Bobbi Busboom and Mackie Feierstein open their athletic departments’ playbooks for best strategizing and executing thoughtful alcohol service initiatives.
College athletic departments around the country are grabbling with a common issue. Should they, or should they not sell alcoholic beverages in their venues? And if they do execute alcohol service, is it confined to premium seat spaces? Or is it sold venue-wide, including to students? And if it’s sold venue-wide, will that amenity cannibalize premium seat revenues and donations?
In this video, hear how two universities answer those questions to implement thoughtful alcohol policies that provide their constituents with what they are asking for, while remaining mindful of liabilities and intentional in their preparations to provide all fans with safe environments and friction-free experiences.

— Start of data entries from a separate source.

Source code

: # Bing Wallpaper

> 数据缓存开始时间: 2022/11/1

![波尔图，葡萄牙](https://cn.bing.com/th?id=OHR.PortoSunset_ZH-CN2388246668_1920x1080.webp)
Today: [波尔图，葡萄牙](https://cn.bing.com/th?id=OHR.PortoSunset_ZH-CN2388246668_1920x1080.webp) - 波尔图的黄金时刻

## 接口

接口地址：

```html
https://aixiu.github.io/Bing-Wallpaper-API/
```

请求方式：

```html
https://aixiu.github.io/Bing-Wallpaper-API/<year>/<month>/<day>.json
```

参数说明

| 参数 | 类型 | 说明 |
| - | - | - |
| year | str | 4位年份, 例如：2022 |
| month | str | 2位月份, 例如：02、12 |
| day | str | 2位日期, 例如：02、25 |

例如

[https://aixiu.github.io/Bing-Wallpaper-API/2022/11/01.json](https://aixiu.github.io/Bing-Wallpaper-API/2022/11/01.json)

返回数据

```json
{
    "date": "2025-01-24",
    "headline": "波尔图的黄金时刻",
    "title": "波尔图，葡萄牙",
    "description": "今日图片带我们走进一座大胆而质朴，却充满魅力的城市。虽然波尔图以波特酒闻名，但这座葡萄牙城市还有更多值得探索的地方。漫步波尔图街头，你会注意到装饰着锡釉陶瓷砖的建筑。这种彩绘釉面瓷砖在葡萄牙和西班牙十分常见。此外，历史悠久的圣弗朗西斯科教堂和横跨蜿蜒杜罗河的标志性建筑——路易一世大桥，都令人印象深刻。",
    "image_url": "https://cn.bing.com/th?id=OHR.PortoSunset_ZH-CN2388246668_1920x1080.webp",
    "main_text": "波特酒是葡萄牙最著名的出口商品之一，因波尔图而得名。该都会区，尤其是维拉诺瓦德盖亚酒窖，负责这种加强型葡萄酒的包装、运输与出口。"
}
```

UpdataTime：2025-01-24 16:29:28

The chief reason for adding alcohol to a venue’s beverage menu is simple: It’s a new, seemingly lucrative revenue stream. But be aware, that’s often not the case in year one of sales. To sell and serve alcohol effectively, most existing collegiate stadiums and arenas will require investment for renovated concession stands, portable concession stands, point-of-sale upgrades, new signage, additional restrooms, and additional security.
“A lot of people see dollar signs when you start rolling out that concept, and it’s not necessarily the case in the early years,” says Bobbi Busboom, Assistant Athletics Director of Development and Operations for University of Illinois Athletics. “This is not going to be a huge moneymaker that first year, so let’s do this right so that eventually it is.”